Data excerpts
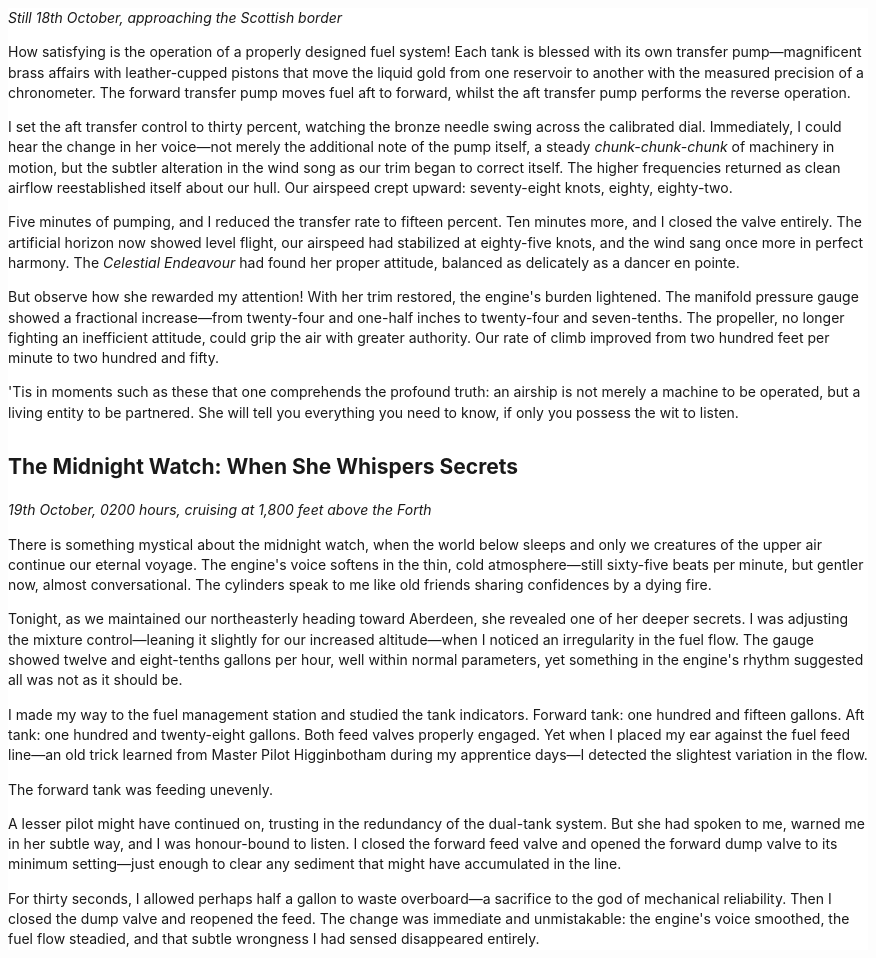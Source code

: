 *Still 18th October, approaching the Scottish border*

How satisfying is the operation of a properly designed fuel system! Each tank is blessed with its own transfer pump—magnificent brass affairs with leather-cupped pistons that move the liquid gold from one reservoir to another with the measured precision of a chronometer. The forward transfer pump moves fuel aft to forward, whilst the aft transfer pump performs the reverse operation.

I set the aft transfer control to thirty percent, watching the bronze needle swing across the calibrated dial. Immediately, I could hear the change in her voice—not merely the additional note of the pump itself, a steady *chunk-chunk-chunk* of machinery in motion, but the subtler alteration in the wind song as our trim began to correct itself. The higher frequencies returned as clean airflow reestablished itself about our hull. Our airspeed crept upward: seventy-eight knots, eighty, eighty-two.

Five minutes of pumping, and I reduced the transfer rate to fifteen percent. Ten minutes more, and I closed the valve entirely. The artificial horizon now showed level flight, our airspeed had stabilized at eighty-five knots, and the wind sang once more in perfect harmony. The *Celestial Endeavour* had found her proper attitude, balanced as delicately as a dancer en pointe.

But observe how she rewarded my attention! With her trim restored, the engine's burden lightened. The manifold pressure gauge showed a fractional increase—from twenty-four and one-half inches to twenty-four and seven-tenths. The propeller, no longer fighting an inefficient attitude, could grip the air with greater authority. Our rate of climb improved from two hundred feet per minute to two hundred and fifty.

'Tis in moments such as these that one comprehends the profound truth: an airship is not merely a machine to be operated, but a living entity to be partnered. She will tell you everything you need to know, if only you possess the wit to listen.

## The Midnight Watch: When She Whispers Secrets

*19th October, 0200 hours, cruising at 1,800 feet above the Forth*

There is something mystical about the midnight watch, when the world below sleeps and only we creatures of the upper air continue our eternal voyage. The engine's voice softens in the thin, cold atmosphere—still sixty-five beats per minute, but gentler now, almost conversational. The cylinders speak to me like old friends sharing confidences by a dying fire.

Tonight, as we maintained our northeasterly heading toward Aberdeen, she revealed one of her deeper secrets. I was adjusting the mixture control—leaning it slightly for our increased altitude—when I noticed an irregularity in the fuel flow. The gauge showed twelve and eight-tenths gallons per hour, well within normal parameters, yet something in the engine's rhythm suggested all was not as it should be.

I made my way to the fuel management station and studied the tank indicators. Forward tank: one hundred and fifteen gallons. Aft tank: one hundred and twenty-eight gallons. Both feed valves properly engaged. Yet when I placed my ear against the fuel feed line—an old trick learned from Master Pilot Higginbotham during my apprentice days—I detected the slightest variation in the flow.

The forward tank was feeding unevenly.

A lesser pilot might have continued on, trusting in the redundancy of the dual-tank system. But she had spoken to me, warned me in her subtle way, and I was honour-bound to listen. I closed the forward feed valve and opened the forward dump valve to its minimum setting—just enough to clear any sediment that might have accumulated in the line.

For thirty seconds, I allowed perhaps half a gallon to waste overboard—a sacrifice to the god of mechanical reliability. Then I closed the dump valve and reopened the feed. The change was immediate and unmistakable: the engine's voice smoothed, the fuel flow steadied, and that subtle wrongness I had sensed disappeared entirely.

What you have to do
Reproduce the listing exactly. The pictures are to be omitted.

Exercise answer
Source code

: *Still 18th October, approaching the Scottish border*

How satisfying is the operation of a properly designed fuel system! Each tank is blessed with its own transfer pump—magnificent brass affairs with leather-cupped pistons that move the liquid gold from one reservoir to another with the measured precision of a chronometer. The forward transfer pump moves fuel aft to forward, whilst the aft transfer pump performs the reverse operation.

I set the aft transfer control to thirty percent, watching the bronze needle swing across the calibrated dial. Immediately, I could hear the change in her voice—not merely the additional note of the pump itself, a steady *chunk-chunk-chunk* of machinery in motion, but the subtler alteration in the wind song as our trim began to correct itself. The higher frequencies returned as clean airflow reestablished itself about our hull. Our airspeed crept upward: seventy-eight knots, eighty, eighty-two.

Five minutes of pumping, and I reduced the transfer rate to fifteen percent. Ten minutes more, and I closed the valve entirely. The artificial horizon now showed level flight, our airspeed had stabilized at eighty-five knots, and the wind sang once more in perfect harmony. The *Celestial Endeavour* had found her proper attitude, balanced as delicately as a dancer en pointe.

But observe how she rewarded my attention! With her trim restored, the engine's burden lightened. The manifold pressure gauge showed a fractional increase—from twenty-four and one-half inches to twenty-four and seven-tenths. The propeller, no longer fighting an inefficient attitude, could grip the air with greater authority. Our rate of climb improved from two hundred feet per minute to two hundred and fifty.

'Tis in moments such as these that one comprehends the profound truth: an airship is not merely a machine to be operated, but a living entity to be partnered. She will tell you everything you need to know, if only you possess the wit to listen.

## The Midnight Watch: When She Whispers Secrets

*19th October, 0200 hours, cruising at 1,800 feet above the Forth*

There is something mystical about the midnight watch, when the world below sleeps and only we creatures of the upper air continue our eternal voyage. The engine's voice softens in the thin, cold atmosphere—still sixty-five beats per minute, but gentler now, almost conversational. The cylinders speak to me like old friends sharing confidences by a dying fire.

Tonight, as we maintained our northeasterly heading toward Aberdeen, she revealed one of her deeper secrets. I was adjusting the mixture control—leaning it slightly for our increased altitude—when I noticed an irregularity in the fuel flow. The gauge showed twelve and eight-tenths gallons per hour, well within normal parameters, yet something in the engine's rhythm suggested all was not as it should be.

I made my way to the fuel management station and studied the tank indicators. Forward tank: one hundred and fifteen gallons. Aft tank: one hundred and twenty-eight gallons. Both feed valves properly engaged. Yet when I placed my ear against the fuel feed line—an old trick learned from Master Pilot Higginbotham during my apprentice days—I detected the slightest variation in the flow.

The forward tank was feeding unevenly.

A lesser pilot might have continued on, trusting in the redundancy of the dual-tank system. But she had spoken to me, warned me in her subtle way, and I was honour-bound to listen. I closed the forward feed valve and opened the forward dump valve to its minimum setting—just enough to clear any sediment that might have accumulated in the line.

For thirty seconds, I allowed perhaps half a gallon to waste overboard—a sacrifice to the god of mechanical reliability. Then I closed the dump valve and reopened the feed. The change was immediate and unmistakable: the engine's voice smoothed, the fuel flow steadied, and that subtle wrongness I had sensed disappeared entirely.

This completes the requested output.